De aquí surge la historia. Por fin.

Lo que yo puse como condición con mucho estilo también porque no hay que ser menos, para llevar esa “Bella Barca” hasta su destino fue que se le hiciera instalar en la sentina una gran bomba de achique independiente del sistema normal de la embarcación. Una bomba de gasolina portátil, o eléctrica pero conectada directamente al banco de baterías sin pasar por el sistema eléctrico del barco. Esto último fue lo que se hizo. Creo. Porque yo, muy técnico (paralelo y/o bizarro) que soy, pensé que si la pelota de tenis o de golf (que ambos son juegos muy de la aristocracia como la bella barca) decidía abandonar la cancha, con una buena bomba de achique, una lona, una tabla, un pegoste de epoxi especial para agua, y una estampita de San Judas Tadeo (que llevo siempre en mi billetera) fácilmente capearíamos ese temporal aunque fuera temporalmente. Si no decidía remojársenos el hojaldre y ampliarse el hueco de golf, u hoyo más bien, por aquello que ya he repetido y que no repetiré, porque ultimadamente yo también tengo mi estilo...

Luego, con la ayuda de un amigo que vive en su barco fondeado en la bahía que vino a asistirnos durante la maniobra de zarpe, levamos ancla el martes en la mañana recién salido el sol. Él sostuvo el rumbo mientras el dueño vestido de género de color crudo ondeando al viento levantino maniobraba el winch del ancla que es eléctrico pero no de barco sino de camión y se calienta con tanta y tanta cadena por recoger, y yo, metido en el depósito de la cadena impedía que ésta se amontonara y se trancara. Un trabajo sucio, pero alguien tenía hacerlo, como sabía muy bien que tendría que hacer todos los trabajos sucios, mojados, y trabajos a secas. Si no ¿para qué iba yo? Más todavía cuando yo solo visto de lino si me voy a sacar la cédula o me invitan a un matrimonio... La maniobra no tomó más de veinte coñoelamadre y unos cincuenta entre coños, vainas, y nojodas, más unos ¡verga-verga-verga! Graciosamente distribuidos. Luego nos despedimos con un europeo apretón de manos (no muy duro porque las manos me quedaron que daban lástima después del cadenazo) y un buena suerte. Él amigo que nos ayudó abordó su dinghi para dirigirse a su clipper. De pie, con una mano en la cuerda de atarlo, la otra en el puño del fueraborda, y los ojos perdidos en quién sabe qué por culpa de pensamientos en los que yo no me fijé. Se fue sin mirar atrás.
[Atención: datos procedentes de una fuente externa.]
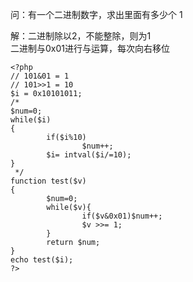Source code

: 问：有一个二进制数字，求出里面有多少个 1

解：二进制除以2，不能整除，则为1<br>
   二进制与0x01进行与运算，每次向右移位<br>
   
  

```
<?php
// 101&01 = 1
// 101>>1 = 10
$i = 0x10101011;
/*
$num=0;
while($i)
{
        if($i%10)
                $num++;
        $i= intval($i/=10);
}
 */
function test($v)
{
        $num=0;
        while($v){
                if($v&0x01)$num++;
                $v >>= 1;
        }
        return $num;
}
echo test($i);
?>

```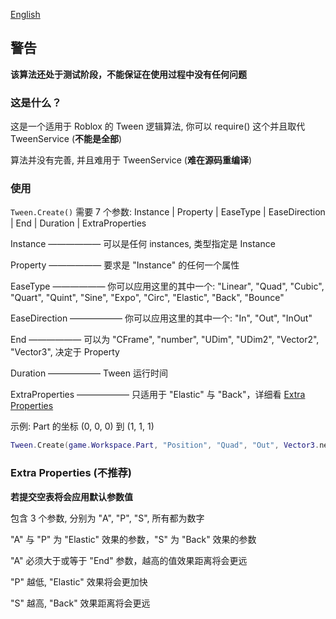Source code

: [English](https://github.com/Verycuteabbey/Algorithms/Tween/blob/main/README.md)

## 警告
**该算法还处于测试阶段，不能保证在使用过程中没有任何问题**
### 这是什么？
这是一个适用于 Roblox 的 Tween 逻辑算法, 你可以 require() 这个并且取代 TweenService (**不能是全部**)

算法并没有完善, 并且难用于 TweenService (**难在源码重编译**)
### 使用
`Tween.Create()` 需要 7 个参数:
Instance | Property | EaseType | EaseDirection | End | Duration | ExtraProperties

Instance —————— 可以是任何 instances, 类型指定是 Instance

Property —————— 要求是 "Instance" 的任何一个属性

EaseType —————— 你可以应用这里的其中一个: "Linear", "Quad", "Cubic", "Quart", "Quint", "Sine", "Expo", "Circ", "Elastic", "Back", "Bounce"

EaseDirection —————— 你可以应用这里的其中一个: "In", "Out", "InOut"

End —————— 可以为 "CFrame", "number", "UDim", "UDim2", "Vector2", "Vector3", 决定于 Property

Duration —————— Tween 运行时间

ExtraProperties —————— 只适用于 "Elastic" 与 "Back"，详细看 [Extra Properties](https://github.com/Verycuteabbey/Algorithms/Tween/blob/main/README_CN.md#extra-properties-不推荐)

示例: Part 的坐标 (0, 0, 0) 到 (1, 1, 1)
```lua
Tween.Create(game.Workspace.Part, "Position", "Quad", "Out", Vector3.new(1, 1, 1), 1, {});
```
### Extra Properties (不推荐)
**若提交空表将会应用默认参数值**

包含 3 个参数, 分别为 "A", "P", "S", 所有都为数字

"A" 与 "P" 为 "Elastic" 效果的参数，"S" 为 "Back" 效果的参数

"A" 必须大于或等于 "End" 参数，越高的值效果距离将会更远

"P" 越低, "Elastic" 效果将会更加快

"S" 越高, "Back" 效果距离将会更远
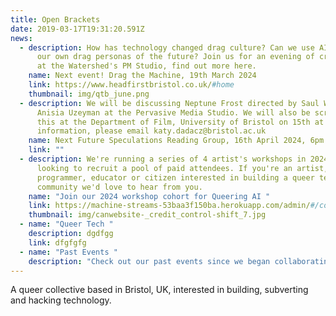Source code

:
 ```yaml
---
title: Open Brackets
date: 2019-03-17T19:31:20.591Z
news:
  - description: How has technology changed drag culture? Can we use AI to invent
      our own drag personas of the future? Join us for an evening of creativity
      at the Watershed's PM Studio, find out more here.
    name: Next event! Drag the Machine, 19th March 2024
    link: https://www.headfirstbristol.co.uk/#home
    thumbnail: img/qtb_june.png
  - description: We will be discussing Neptune Frost directed by Saul Williams and
      Anisia Uzeyman at the Pervasive Media Studio. We will also be screening
      this at the Department of Film, University of Bristol on 15th at 6pm. More
      information, please email katy.dadacz@bristol.ac.uk
    name: Next Future Speculations Reading Group, 16th April 2024, 6pm
    link: ""
  - description: We're running a series of 4 artist's workshops in 2024 and are
      looking to recruit a pool of paid attendees. If you're an artist,
      programmer, educator or citizen interested in building a queer tech
      community we'd love to hear from you.
    name: "Join our 2024 workshop cohort for Queering AI "
    link: https://machine-streams-53baa3f150ba.herokuapp.com/admin/#/collections/blog/entries/call-for-participants-queering-ai-workshop-series
    thumbnail: img/canwebsite-_credit_control-shift_7.jpg
  - name: "Queer Tech "
    description: dgdfgg
    link: dfgfgfg
  - name: "Past Events "
    description: "Check out our past events since we began collaborating last year! "
---
```

A queer collective based in Bristol, UK, interested in building, subverting and hacking technology.
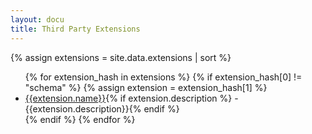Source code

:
```yaml
---
layout: docu
title: Third Party Extensions
---
```


{% assign extensions = site.data.extensions | sort %}
<ul>
{% for extension_hash in extensions %}
{% if extension_hash[0] != "schema" %}
{% assign extension = extension_hash[1] %}
<li><a href="{{extension.git_repository}}">{{extension.name}}</a>{% if extension.description %} - {{extension.description}}{% endif %}</li>
{% endif %}
{% endfor %}
</ul>
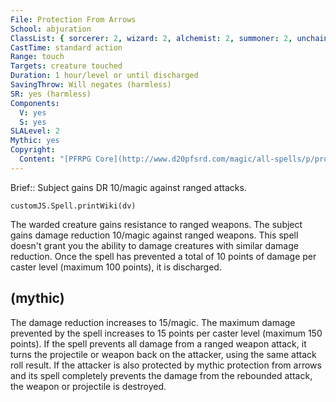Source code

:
 ```yaml
---
File: Protection From Arrows
School: abjuration
ClassList: { sorcerer: 2, wizard: 2, alchemist: 2, summoner: 2, unchained summoner: 2, bloodrager: 2, psychic: 2, spiritualist: 2 }
CastTime: standard action
Range: touch
Targets: creature touched
Duration: 1 hour/level or until discharged
SavingThrow: Will negates (harmless)
SR: yes (harmless)
Components:
  V: yes
  S: yes
SLALevel: 2
Mythic: yes
Copyright:
  Content: "[PFRPG Core](http://www.d20pfsrd.com/magic/all-spells/p/protection-from-arrows)"
---
```

Brief:: Subject gains DR 10/magic against ranged attacks.

```dataviewjs
customJS.Spell.printWiki(dv)
```

The warded creature gains resistance to ranged weapons.  The subject gains damage reduction 10/magic against ranged weapons. This spell doesn't grant you the ability to damage creatures with similar damage reduction. Once the spell has prevented a total of 10 points of damage per caster level (maximum 100 points), it is discharged.


## (mythic)

The damage reduction increases to 15/magic. The maximum damage prevented by the spell increases to 15 points per caster level (maximum 150 points). If the spell prevents all damage from a ranged weapon attack, it turns the projectile or weapon back on the attacker, using the same attack roll result. If the attacker is also protected by mythic protection from arrows and its spell completely prevents the damage from the rebounded attack, the weapon or projectile is destroyed.
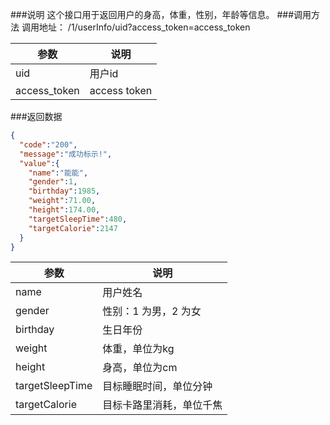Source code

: ###说明
这个接口用于返回用户的身高，体重，性别，年龄等信息。
###调用方法
调用地址： /1/userInfo/uid?access_token=access_token

参数|说明
---|---
uid|用户id
access_token| access token

###返回数据

```json
{
  "code":"200",
  "message":"成功标示!",
  "value":{
    "name":"能能",
    "gender":1,
    "birthday":1985,
    "weight":71.00,
    "height":174.00,
    "targetSleepTime":480,
    "targetCalorie":2147
  }
}
```

参数|说明
---|---
name|用户姓名
gender|性别：1 为男，2 为女
birthday|生日年份
weight|体重，单位为kg
height|身高，单位为cm
targetSleepTime|目标睡眠时间，单位分钟
targetCalorie|目标卡路里消耗，单位千焦
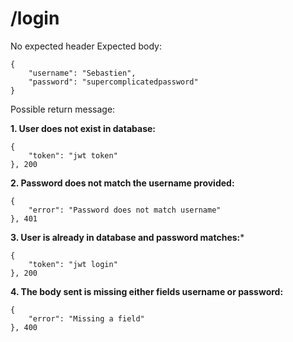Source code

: # /login

No expected header
Expected body:
```
{
    "username": "Sebastien",
    "password": "supercomplicatedpassword"
}
```
Possible return message:

**1. User does not exist in database:**
```
{
    "token": "jwt token"
}, 200
```

**2. Password does not match the username provided:**
```
{
    "error": "Password does not match username"
}, 401
```

**3. User is already in database and password matches:***
```
{
    "token": "jwt login"
}, 200
```

**4. The body sent is missing either fields username or password:**
```
{
    "error": "Missing a field"
}, 400
```
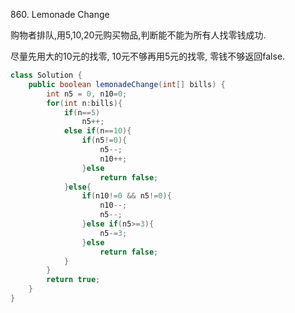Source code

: 860. Lemonade Change 



购物者排队,用5,10,20元购买物品,判断能不能为所有人找零钱成功.



尽量先用大的10元的找零, 10元不够再用5元的找零, 零钱不够返回false.

```java
class Solution {
    public boolean lemonadeChange(int[] bills) {
        int n5 = 0, n10=0;
        for(int n:bills){
            if(n==5)
                n5++;
            else if(n==10){
                if(n5!=0){
                    n5--;
                    n10++;
                }else
                    return false;
            }else{
                if(n10!=0 && n5!=0){
                    n10--;
                    n5--;
                }else if(n5>=3){
                    n5-=3;
                }else
                    return false;
            }
        }
        return true;
    }
}
```

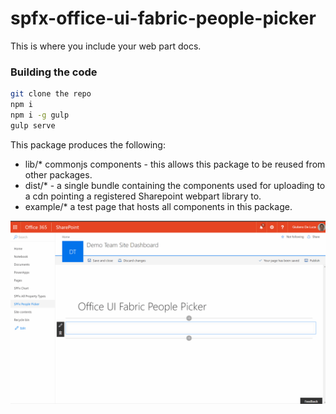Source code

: # spfx-office-ui-fabric-people-picker

This is where you include your web part docs.

### Building the code

```bash
git clone the repo
npm i
npm i -g gulp
gulp serve
```

This package produces the following:

* lib/* commonjs components - this allows this package to be reused from other packages.
* dist/* - a single bundle containing the components used for uploading to a cdn pointing a registered Sharepoint webpart library to.
* example/* a test page that hosts all components in this package.

![alt text](Preview1.gif "SharePoint Framework PeoplePicker")
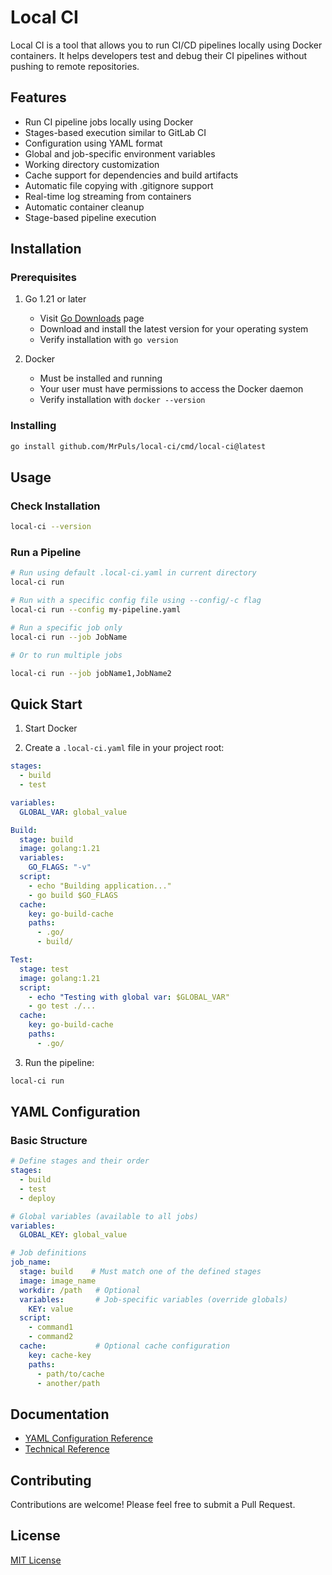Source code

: # Local CI

Local CI is a tool that allows you to run CI/CD pipelines locally using Docker containers. It helps developers test and debug their CI pipelines without pushing to remote repositories.

## Features

- Run CI pipeline jobs locally using Docker
- Stages-based execution similar to GitLab CI
- Configuration using YAML format
- Global and job-specific environment variables
- Working directory customization
- Cache support for dependencies and build artifacts
- Automatic file copying with .gitignore support
- Real-time log streaming from containers
- Automatic container cleanup
- Stage-based pipeline execution

## Installation

### Prerequisites

1. Go 1.21 or later
   - Visit [Go Downloads](https://golang.org/dl/) page
   - Download and install the latest version for your operating system
   - Verify installation with `go version`

2. Docker
   - Must be installed and running
   - Your user must have permissions to access the Docker daemon
   - Verify installation with `docker --version`

### Installing

```bash
go install github.com/MrPuls/local-ci/cmd/local-ci@latest
```

## Usage

### Check Installation

```bash
local-ci --version
```

### Run a Pipeline

```bash
# Run using default .local-ci.yaml in current directory
local-ci run

# Run with a specific config file using --config/-c flag
local-ci run --config my-pipeline.yaml

# Run a specific job only
local-ci run --job JobName

# Or to run multiple jobs

local-ci run --job jobName1,JobName2
```

## Quick Start

1. Start Docker

2. Create a `.local-ci.yaml` file in your project root:

```yaml
stages:
  - build
  - test

variables:
  GLOBAL_VAR: global_value

Build:
  stage: build
  image: golang:1.21
  variables:
    GO_FLAGS: "-v"
  script:
    - echo "Building application..."
    - go build $GO_FLAGS
  cache:
    key: go-build-cache
    paths:
      - .go/
      - build/

Test:
  stage: test
  image: golang:1.21
  script:
    - echo "Testing with global var: $GLOBAL_VAR"
    - go test ./...
  cache:
    key: go-build-cache
    paths:
      - .go/
```

3. Run the pipeline:

```bash
local-ci run
```

## YAML Configuration

### Basic Structure

```yaml
# Define stages and their order
stages:
  - build
  - test
  - deploy

# Global variables (available to all jobs)
variables:
  GLOBAL_KEY: global_value

# Job definitions
job_name:
  stage: build    # Must match one of the defined stages
  image: image_name
  workdir: /path   # Optional
  variables:       # Job-specific variables (override globals)
    KEY: value
  script:
    - command1
    - command2
  cache:           # Optional cache configuration
    key: cache-key
    paths:
      - path/to/cache
      - another/path
```

## Documentation

- [YAML Configuration Reference](docs/yaml-reference.md)
- [Technical Reference](docs/tech-reference.md)

## Contributing

Contributions are welcome! Please feel free to submit a Pull Request.

## License

[MIT License](LICENSE)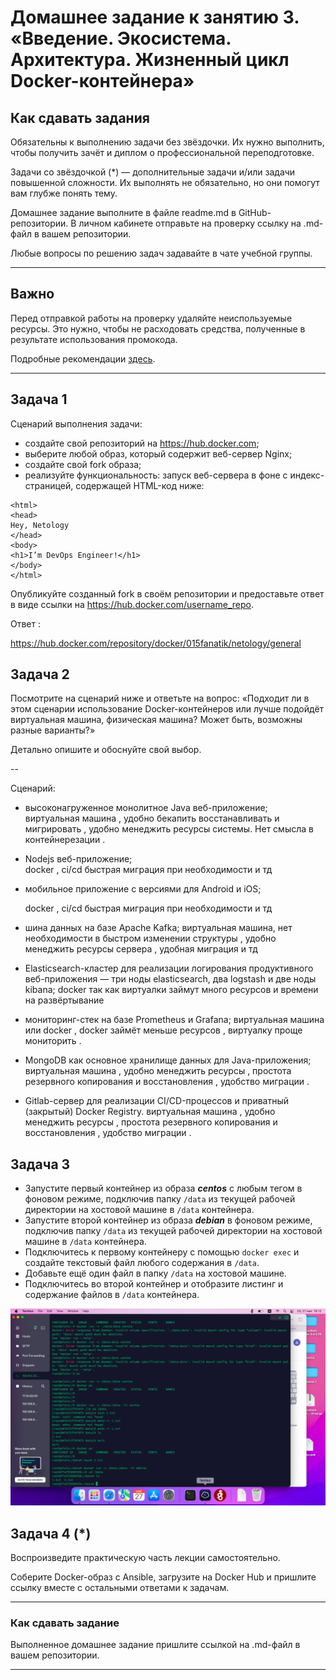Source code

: 
# Домашнее задание к занятию 3. «Введение. Экосистема. Архитектура. Жизненный цикл Docker-контейнера»

## Как сдавать задания

Обязательны к выполнению задачи без звёздочки. Их нужно выполнить, чтобы получить зачёт и диплом о профессиональной переподготовке.

Задачи со звёздочкой (*) — дополнительные задачи и/или задачи повышенной сложности. Их выполнять не обязательно, но они помогут вам глубже понять тему.

Домашнее задание выполните в файле readme.md в GitHub-репозитории. В личном кабинете отправьте на проверку ссылку на .md-файл в вашем репозитории.

Любые вопросы по решению задач задавайте в чате учебной группы.

---


## Важно

Перед отправкой работы на проверку удаляйте неиспользуемые ресурсы.
Это нужно, чтобы не расходовать средства, полученные в результате использования промокода.

Подробные рекомендации [здесь](https://github.com/netology-code/virt-homeworks/blob/virt-11/r/README.md).

---

## Задача 1

Сценарий выполнения задачи:

- создайте свой репозиторий на https://hub.docker.com;
- выберите любой образ, который содержит веб-сервер Nginx;
- создайте свой fork образа;
- реализуйте функциональность:
запуск веб-сервера в фоне с индекс-страницей, содержащей HTML-код ниже:
```
<html>
<head>
Hey, Netology
</head>
<body>
<h1>I’m DevOps Engineer!</h1>
</body>
</html>
```

Опубликуйте созданный fork в своём репозитории и предоставьте ответ в виде ссылки на https://hub.docker.com/username_repo.  
  
    
 Ответ :

https://hub.docker.com/repository/docker/015fanatik/netology/general

## Задача 2

Посмотрите на сценарий ниже и ответьте на вопрос:
«Подходит ли в этом сценарии использование Docker-контейнеров или лучше подойдёт виртуальная машина, физическая машина? Может быть, возможны разные варианты?»

Детально опишите и обоснуйте свой выбор.

--

Сценарий:

- высоконагруженное монолитное Java веб-приложение;  
  виртуальная машина , удобно бекапить  восстанавливать  и мигрировать , удобно менеджить ресурсы системы. Нет смысла в контейнерезации .
- Nodejs веб-приложение;  
  docker , ci/cd быстрая миграция при необходимости и тд
- мобильное приложение c версиями для Android и iOS;  

  docker , ci/cd быстрая миграция при необходимости и тд
- шина данных на базе Apache Kafka;
  виртуальная машина, нет необходимости в быстром изменении структуры , удобно менеджить ресурсы сервера , удобная миграция  и тд
- Elasticsearch-кластер для реализации логирования продуктивного веб-приложения — три ноды elasticsearch, два logstash и две ноды kibana;
  docker  так как виртуалки займут много ресурсов и времени на развёртывание
- мониторинг-стек на базе Prometheus и Grafana;
  виртуальная машина или docker , docker займёт меньше ресурсов , виртуалку проще мониторить . 
- MongoDB как основное хранилище данных для Java-приложения;
  виртуальная машина , удобно менеджить ресурсы , простота резервного копирования и восстановления , удобство миграции . 
- Gitlab-сервер для реализации CI/CD-процессов и приватный (закрытый) Docker Registry.
  виртуальная машина , удобно менеджить ресурсы , простота резервного копирования и восстановления , удобство миграции . 

## Задача 3

- Запустите первый контейнер из образа ***centos*** c любым тегом в фоновом режиме, подключив папку ```/data``` из текущей рабочей директории на хостовой машине в ```/data``` контейнера.
- Запустите второй контейнер из образа ***debian*** в фоновом режиме, подключив папку ```/data``` из текущей рабочей директории на хостовой машине в ```/data``` контейнера.
- Подключитесь к первому контейнеру с помощью ```docker exec``` и создайте текстовый файл любого содержания в ```/data```.
- Добавьте ещё один файл в папку ```/data``` на хостовой машине.
- Подключитесь во второй контейнер и отобразите листинг и содержание файлов в ```/data``` контейнера.

![docker](https://github.com/015fanatik/devops-netology/blob/main/screenshots/docker.png)
## Задача 4 (*)

Воспроизведите практическую часть лекции самостоятельно.

Соберите Docker-образ с Ansible, загрузите на Docker Hub и пришлите ссылку вместе с остальными ответами к задачам.


---

### Как cдавать задание

Выполненное домашнее задание пришлите ссылкой на .md-файл в вашем репозитории.

---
Nosotros, una vez despojados de los restos que nos prodigó la cadena del ancla a cuatro manos enseriamos el asunto. No pude dejar de notar que la cadena era también de hojaldre y mejillones muy a tono con el estilo imperante... Yo me eché encima mi sombrero de “Cocodrilo ¿dundi-stás?” y los lentes de “Torgun”, una franela de mangas largas y aceleré un poco provocándole unas toses al inmenso Man de autobús de San Ruperto en la subida de Torrero. Más recuerdos. Mientras pensaba en lo coherente que resultaba todo el discurso hombre maquina en esas circunstancias. El dueño masculló algo en algún idioma de esos que nadie conoce (sefardí vascuence o algo así) y bajó como salido de un capítulo de El Santo mezclado con Lawrence de Arabia, a la bodega de algún castillo Lafite.

El fondo en esta bahía llena de bajos y pecios te obliga a zarpar rumbo sur oeste para luego virar al este a unas pocas millas de distancia del fondeadero. Sales al este hasta doblar Punta Ballena. Ahí traté de hacer consenso con mi elegante patrón pero al no tener piloto automático no podía abandonar la rueda y por más que di voces no obtuve respuesta (pensé que si gritaba y gritaba, en terminando la carta saldría a hacerme pagar los gritos, mal rayo le parta) así que decidí yo solo la ruta dos, la más peluda, porque no quería ni tierra ni piratas a sotavento. Esto es maña de navegante a vela, que no es que lo sea tanto como quisiera, pero a fuerza de desearlo como que uno se lo cree. Y la verdad es que en esa “bella barca” lo de menos era ser, sino parecer. Estilo y solo eso. No quería tener una avería cerca de una costa tan inhóspita ni terminar mis días frente al cañón de un traficante más arriba de Alcantarilla rumbo al Polvorín, justamente donde exhibían las cabezas de los condenados en el cadalso de la Plaza Mayor. Fue así que ejercí mi papel de capitán contratado y tomé la ruta corta pero contra el mar y el viento, o más exactamente contra viento y marea. Doblamos la punta y ceñimos para apuntar más norte rumbo más o menos a Los Frailes, pero para dejarlos pasar al norte de nosotros, siempre a la vista de la costa. El enorme motor tosió un poco otra vez al encontrar algo del muy modesto oleaje isleño en contra, pero tras un sobresalto leve se emparejó en su ronroneo que me trajo de nuevo a la memoria las largas colas caraqueñas. Me sentí más arriba de Truco o Balconcitos. En algún punto se me pasó la venta de loterías de “El Robusto Freddy”... Se escuchaba parecidísimo y olía igual.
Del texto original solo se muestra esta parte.